INSTRUCTIONS TO FOLLOW:
Give back only the lines in the records below from the one with "- It seems that" to the one with "- Fineas begins", both inclusive, word for word.

+++++

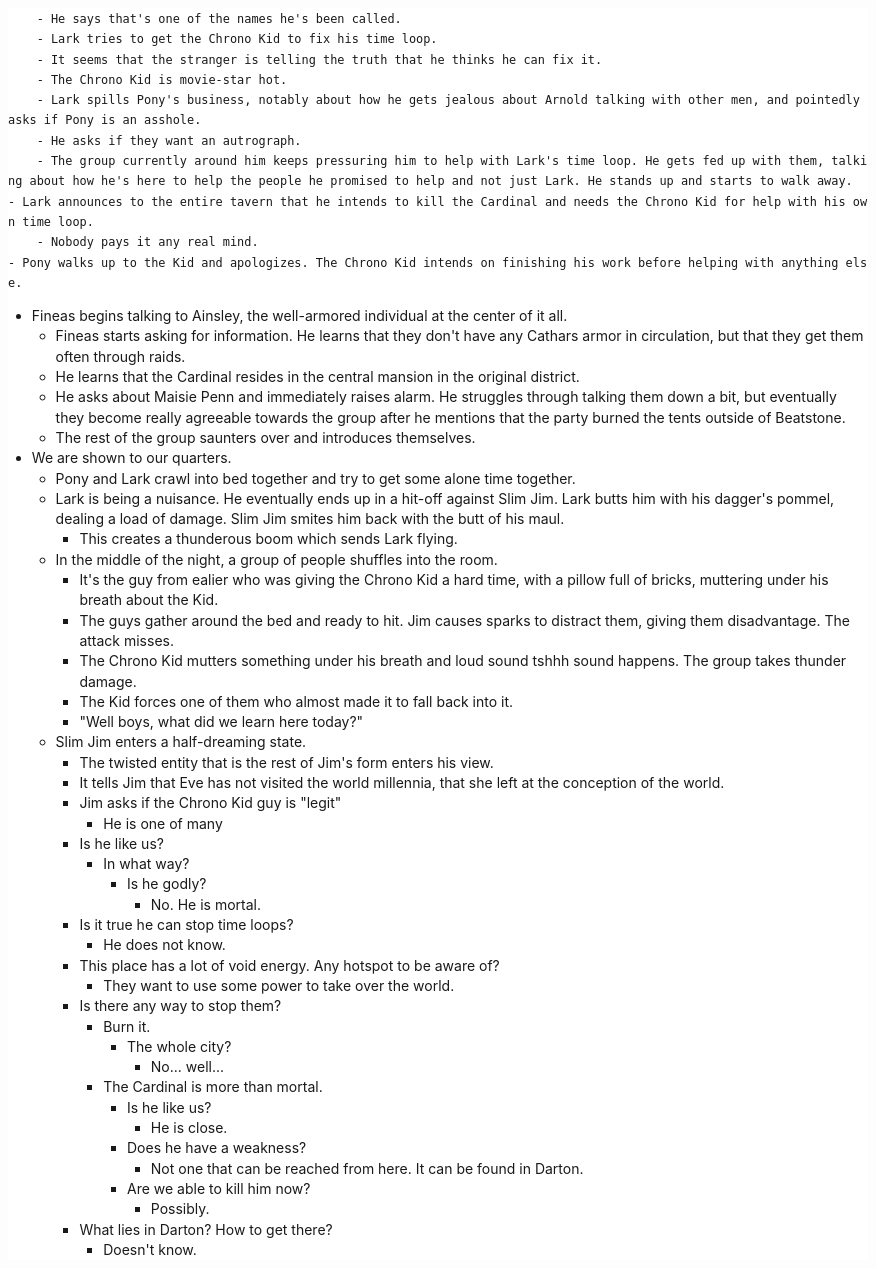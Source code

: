 		- He says that's one of the names he's been called.
		- Lark tries to get the Chrono Kid to fix his time loop.
		- It seems that the stranger is telling the truth that he thinks he can fix it.
		- The Chrono Kid is movie-star hot.
		- Lark spills Pony's business, notably about how he gets jealous about Arnold talking with other men, and pointedly asks if Pony is an asshole.
		- He asks if they want an autrograph.
		- The group currently around him keeps pressuring him to help with Lark's time loop. He gets fed up with them, talking about how he's here to help the people he promised to help and not just Lark. He stands up and starts to walk away.
	- Lark announces to the entire tavern that he intends to kill the Cardinal and needs the Chrono Kid for help with his own time loop.
		- Nobody pays it any real mind.
	- Pony walks up to the Kid and apologizes. The Chrono Kid intends on finishing his work before helping with anything else.
- Fineas begins talking to Ainsley, the well-armored individual at the center of it all.
	- Fineas starts asking for information. He learns that they don't have any Cathars armor in circulation, but that they get them often through raids.
	- He learns that the Cardinal resides in the central mansion in the original district.
	- He asks about Maisie Penn and immediately raises alarm. He struggles through talking them down a bit, but eventually they become really agreeable towards the group after he mentions that the party burned the tents outside of Beatstone.
	- The rest of the group saunters over and introduces themselves.
- We are shown to our quarters.
	- Pony and Lark crawl into bed together and try to get some alone time together.
	- Lark is being a nuisance. He eventually ends up in a hit-off against Slim Jim. Lark butts him with his dagger's pommel, dealing a load of damage. Slim Jim smites him back with the butt of his maul.
		- This creates a thunderous boom which sends Lark flying.
	- In the middle of the night, a group of people shuffles into the room.
		- It's the guy from ealier who was giving the Chrono Kid a hard time, with a pillow full of bricks, muttering under his breath about the Kid.
		- The guys gather around the bed and ready to hit. Jim causes sparks to distract them, giving them disadvantage. The attack misses.
		- The Chrono Kid mutters something under his breath and loud sound tshhh sound happens. The group takes thunder damage.
		- The Kid forces one of them who almost made it to fall back into it.
		- "Well boys, what did we learn here today?"
	- Slim Jim enters a half-dreaming state.
		- The twisted entity that is the rest of Jim's form enters his view.
		- It tells Jim that Eve has not visited the world millennia, that she left at the conception of the world.
		- Jim asks if the Chrono Kid guy is "legit"
			- He is one of many
		- Is he like us?
			- In what way?
				- Is he godly?
					- No. He is mortal.
		- Is it true he can stop time loops?
			- He does not know.
		- This place has a lot of void energy. Any hotspot to be aware of?
			- They want to use some power to take over the world.
		- Is there any way to stop them?
			- Burn it.
				- The whole city?
					- No... well...
			- The Cardinal is more than mortal.
				- Is he like us?
					- He is close.
				- Does he have a weakness?
					- Not one that can be reached from here. It can be found in Darton.
				- Are we able to kill him now?
					- Possibly.
		- What lies in Darton? How to get there?
			- Doesn't know.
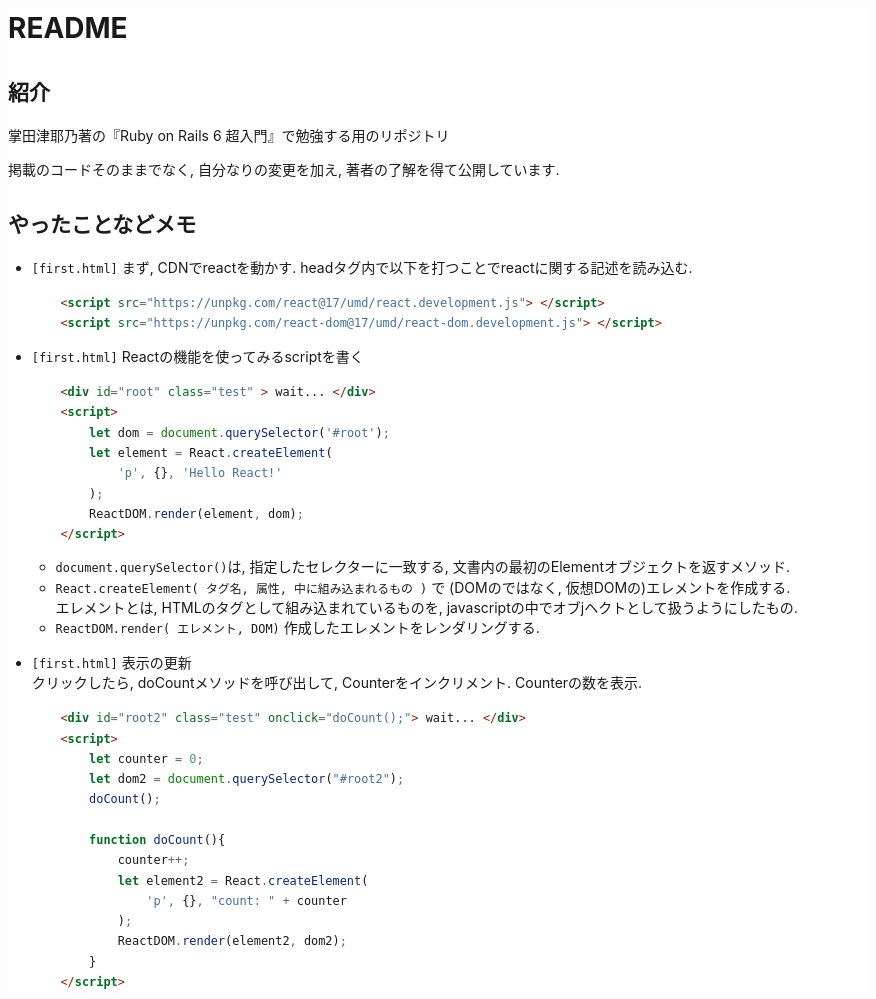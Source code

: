 # README

## 紹介
掌田津耶乃著の『Ruby on Rails 6 超入門』で勉強する用のリポジトリ<br>

掲載のコードそのままでなく, 自分なりの変更を加え, 著者の了解を得て公開しています.

## やったことなどメモ

* `[first.html]` まず, CDNでreactを動かす. headタグ内で以下を打つことでreactに関する記述を読み込む.

    ```html
        <script src="https://unpkg.com/react@17/umd/react.development.js"> </script>
        <script src="https://unpkg.com/react-dom@17/umd/react-dom.development.js"> </script>
    ```

* `[first.html]` Reactの機能を使ってみるscriptを書く

    ```html
        <div id="root" class="test" > wait... </div>
        <script>
            let dom = document.querySelector('#root');
            let element = React.createElement(
                'p', {}, 'Hello React!'
            );
            ReactDOM.render(element, dom);
        </script>
    ```

    * `document.querySelector()`は, 指定したセレクターに一致する, 文書内の最初のElementオブジェクトを返すメソッド.
    * `React.createElement( タグ名, 属性, 中に組み込まれるもの )` で (DOMのではなく, 仮想DOMの)エレメントを作成する. <br>
        エレメントとは, HTMLのタグとして組み込まれているものを, javascriptの中でオブjヘクトとして扱うようにしたもの. 
    * `ReactDOM.render( エレメント, DOM)` 作成したエレメントをレンダリングする.

* `[first.html]` 表示の更新<br>
    クリックしたら, doCountメソッドを呼び出して, Counterをインクリメント. Counterの数を表示.
    
    ```html
        <div id="root2" class="test" onclick="doCount();"> wait... </div>
        <script>
            let counter = 0;
            let dom2 = document.querySelector("#root2");
            doCount();

            function doCount(){
                counter++;
                let element2 = React.createElement(
                    'p', {}, "count: " + counter
                );
                ReactDOM.render(element2, dom2);
            }
        </script>
    ```
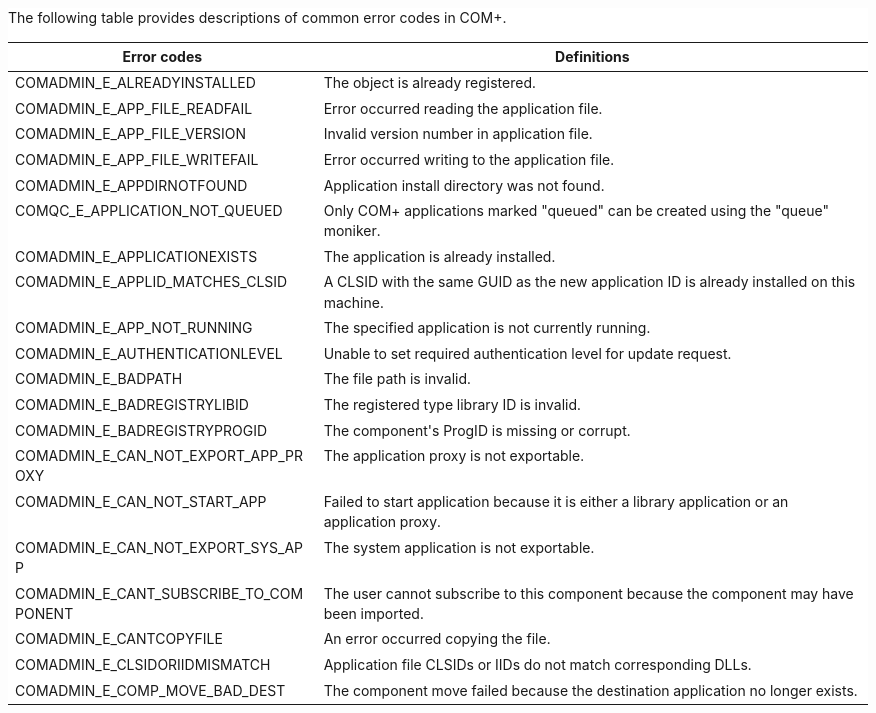


The following table provides descriptions of common error codes in COM+.



| Error codes                                                   | Definitions                                                                                                                                                                                                      |
|---------------------------------------------------------------|------------------------------------------------------------------------------------------------------------------------------------------------------------------------------------------------------------------|
| COMADMIN\_E\_ALREADYINSTALLED<br/>                      | The object is already registered.<br/>                                                                                                                                                                     |
| COMADMIN\_E\_APP\_FILE\_READFAIL<br/>                   | Error occurred reading the application file.<br/>                                                                                                                                                          |
| COMADMIN\_E\_APP\_FILE\_VERSION<br/>                    | Invalid version number in application file.<br/>                                                                                                                                                           |
| COMADMIN\_E\_APP\_FILE\_WRITEFAIL<br/>                  | Error occurred writing to the application file.<br/>                                                                                                                                                       |
| COMADMIN\_E\_APPDIRNOTFOUND<br/>                        | Application install directory was not found.<br/>                                                                                                                                                          |
| COMQC\_E\_APPLICATION\_NOT\_QUEUED<br/>                 | Only COM+ applications marked "queued" can be created using the "queue" moniker.<br/>                                                                                                                      |
| COMADMIN\_E\_APPLICATIONEXISTS<br/>                     | The application is already installed.<br/>                                                                                                                                                                 |
| COMADMIN\_E\_APPLID\_MATCHES\_CLSID<br/>                | A CLSID with the same GUID as the new application ID is already installed on this machine.<br/>                                                                                                            |
| COMADMIN\_E\_APP\_NOT\_RUNNING<br/>                     | The specified application is not currently running.<br/>                                                                                                                                                   |
| COMADMIN\_E\_AUTHENTICATIONLEVEL<br/>                   | Unable to set required authentication level for update request.<br/>                                                                                                                                       |
| COMADMIN\_E\_BADPATH<br/>                               | The file path is invalid.<br/>                                                                                                                                                                             |
| COMADMIN\_E\_BADREGISTRYLIBID<br/>                      | The registered type library ID is invalid.<br/>                                                                                                                                                            |
| COMADMIN\_E\_BADREGISTRYPROGID<br/>                     | The component's ProgID is missing or corrupt.<br/>                                                                                                                                                         |
| COMADMIN\_E\_CAN\_NOT\_EXPORT\_APP\_PROXY<br/>          | The application proxy is not exportable.<br/>                                                                                                                                                              |
| COMADMIN\_E\_CAN\_NOT\_START\_APP<br/>                  | Failed to start application because it is either a library application or an application proxy.<br/>                                                                                                       |
| COMADMIN\_E\_CAN\_NOT\_EXPORT\_SYS\_APP<br/>            | The system application is not exportable.<br/>                                                                                                                                                             |
| COMADMIN\_E\_CANT\_SUBSCRIBE\_TO\_COMPONENT<br/>        | The user cannot subscribe to this component because the component may have been imported.<br/>                                                                                                             |
| COMADMIN\_E\_CANTCOPYFILE<br/>                          | An error occurred copying the file.<br/>                                                                                                                                                                   |
| COMADMIN\_E\_CLSIDORIIDMISMATCH<br/>                    | Application file CLSIDs or IIDs do not match corresponding DLLs.<br/>                                                                                                                                      |
| COMADMIN\_E\_COMP\_MOVE\_BAD\_DEST<br/>                 | The component move failed because the destination application no longer exists.<br/>                                                                                                                       |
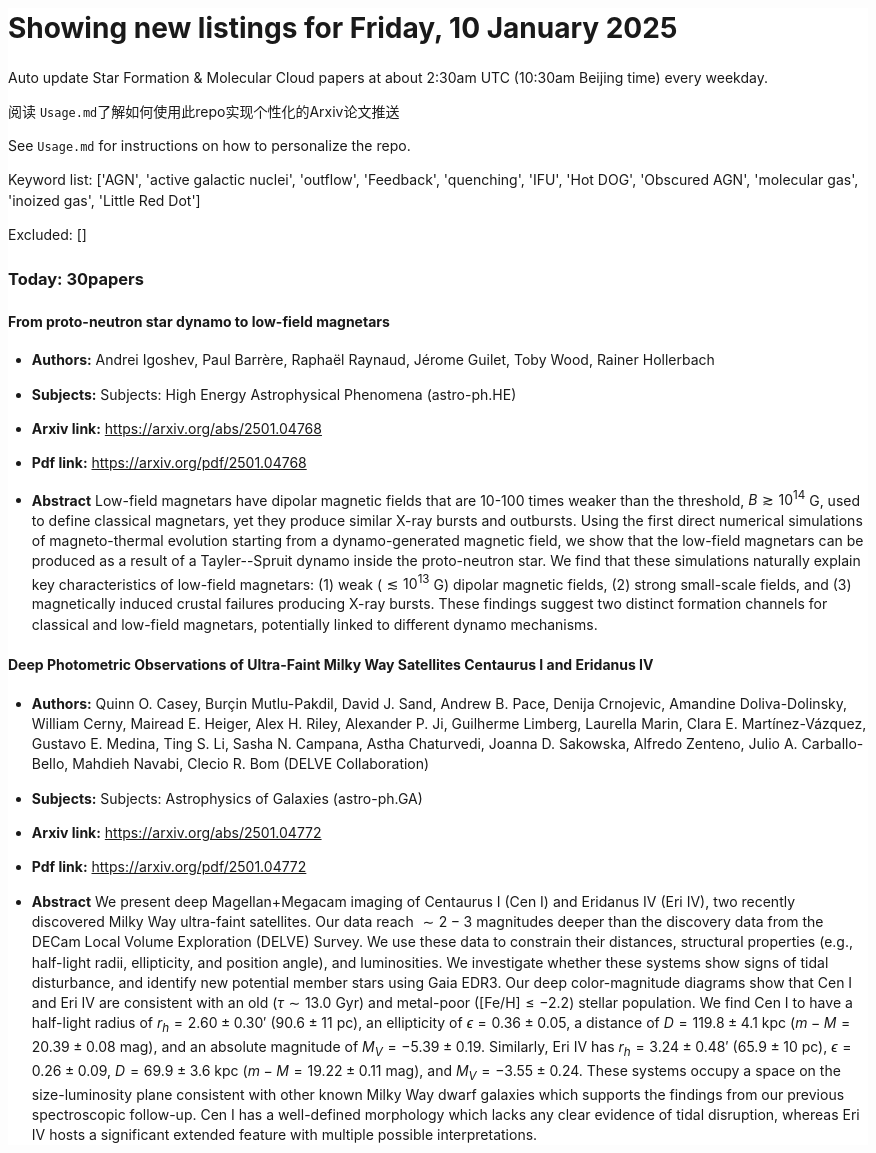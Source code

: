 # Showing new listings for Friday, 10 January 2025
Auto update Star Formation & Molecular Cloud papers at about 2:30am UTC (10:30am Beijing time) every weekday.


阅读 `Usage.md`了解如何使用此repo实现个性化的Arxiv论文推送

See `Usage.md` for instructions on how to personalize the repo. 


Keyword list: ['AGN', 'active galactic nuclei', 'outflow', 'Feedback', 'quenching', 'IFU', 'Hot DOG', 'Obscured AGN', 'molecular gas', 'inoized gas', 'Little Red Dot']


Excluded: []


### Today: 30papers 
#### From proto-neutron star dynamo to low-field magnetars
 - **Authors:** Andrei Igoshev, Paul Barrère, Raphaël Raynaud, Jérome Guilet, Toby Wood, Rainer Hollerbach
 - **Subjects:** Subjects:
High Energy Astrophysical Phenomena (astro-ph.HE)
 - **Arxiv link:** https://arxiv.org/abs/2501.04768

 - **Pdf link:** https://arxiv.org/pdf/2501.04768

 - **Abstract**
 Low-field magnetars have dipolar magnetic fields that are 10-100 times weaker than the threshold, $B \gtrsim 10^{14}$ G, used to define classical magnetars, yet they produce similar X-ray bursts and outbursts. Using the first direct numerical simulations of magneto-thermal evolution starting from a dynamo-generated magnetic field, we show that the low-field magnetars can be produced as a result of a Tayler--Spruit dynamo inside the proto-neutron star. We find that these simulations naturally explain key characteristics of low-field magnetars: (1) weak ($\lesssim 10^{13}$ G) dipolar magnetic fields, (2) strong small-scale fields, and (3) magnetically induced crustal failures producing X-ray bursts. These findings suggest two distinct formation channels for classical and low-field magnetars, potentially linked to different dynamo mechanisms.
#### Deep Photometric Observations of Ultra-Faint Milky Way Satellites Centaurus I and Eridanus IV
 - **Authors:** Quinn O. Casey, Burçin Mutlu-Pakdil, David J. Sand, Andrew B. Pace, Denija Crnojevic, Amandine Doliva-Dolinsky, William Cerny, Mairead E. Heiger, Alex H. Riley, Alexander P. Ji, Guilherme Limberg, Laurella Marin, Clara E. Martínez-Vázquez, Gustavo E. Medina, Ting S. Li, Sasha N. Campana, Astha Chaturvedi, Joanna D. Sakowska, Alfredo Zenteno, Julio A. Carballo-Bello, Mahdieh Navabi, Clecio R. Bom (DELVE Collaboration)
 - **Subjects:** Subjects:
Astrophysics of Galaxies (astro-ph.GA)
 - **Arxiv link:** https://arxiv.org/abs/2501.04772

 - **Pdf link:** https://arxiv.org/pdf/2501.04772

 - **Abstract**
 We present deep Magellan$+$Megacam imaging of Centaurus I (Cen I) and Eridanus IV (Eri IV), two recently discovered Milky Way ultra-faint satellites. Our data reach $\sim2-3$ magnitudes deeper than the discovery data from the DECam Local Volume Exploration (DELVE) Survey. We use these data to constrain their distances, structural properties (e.g., half-light radii, ellipticity, and position angle), and luminosities. We investigate whether these systems show signs of tidal disturbance, and identify new potential member stars using Gaia EDR3. Our deep color-magnitude diagrams show that Cen I and Eri IV are consistent with an old ($\tau\sim 13.0$ Gyr) and metal-poor ($\text{[Fe/H]}\le-2.2$) stellar population. We find Cen I to have a half-light radius of $r_{h}=2.60\pm0.30'$ ($90.6\pm11$ pc), an ellipticity of $\epsilon=0.36\pm0.05$, a distance of $D=119.8\pm4.1$ kpc ($m-M=20.39\pm0.08$ mag), and an absolute magnitude of $M_{V}=-5.39\pm0.19$. Similarly, Eri IV has $r_{h}=3.24\pm0.48'$ ($65.9\pm10$ pc), $\epsilon=0.26\pm0.09$, $D=69.9\pm3.6$ kpc ($m-M=19.22\pm0.11$ mag), and $M_{V}=-3.55\pm0.24$. These systems occupy a space on the size-luminosity plane consistent with other known Milky Way dwarf galaxies which supports the findings from our previous spectroscopic follow-up. Cen I has a well-defined morphology which lacks any clear evidence of tidal disruption, whereas Eri IV hosts a significant extended feature with multiple possible interpretations.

+++++

WRITTEN SOLUTION:
		- It seems that the stranger is telling the truth that he thinks he can fix it.
		- The Chrono Kid is movie-star hot.
		- Lark spills Pony's business, notably about how he gets jealous about Arnold talking with other men, and pointedly asks if Pony is an asshole.
		- He asks if they want an autrograph.
		- The group currently around him keeps pressuring him to help with Lark's time loop. He gets fed up with them, talking about how he's here to help the people he promised to help and not just Lark. He stands up and starts to walk away.
	- Lark announces to the entire tavern that he intends to kill the Cardinal and needs the Chrono Kid for help with his own time loop.
		- Nobody pays it any real mind.
	- Pony walks up to the Kid and apologizes. The Chrono Kid intends on finishing his work before helping with anything else.
- Fineas begins talking to Ainsley, the well-armored individual at the center of it all.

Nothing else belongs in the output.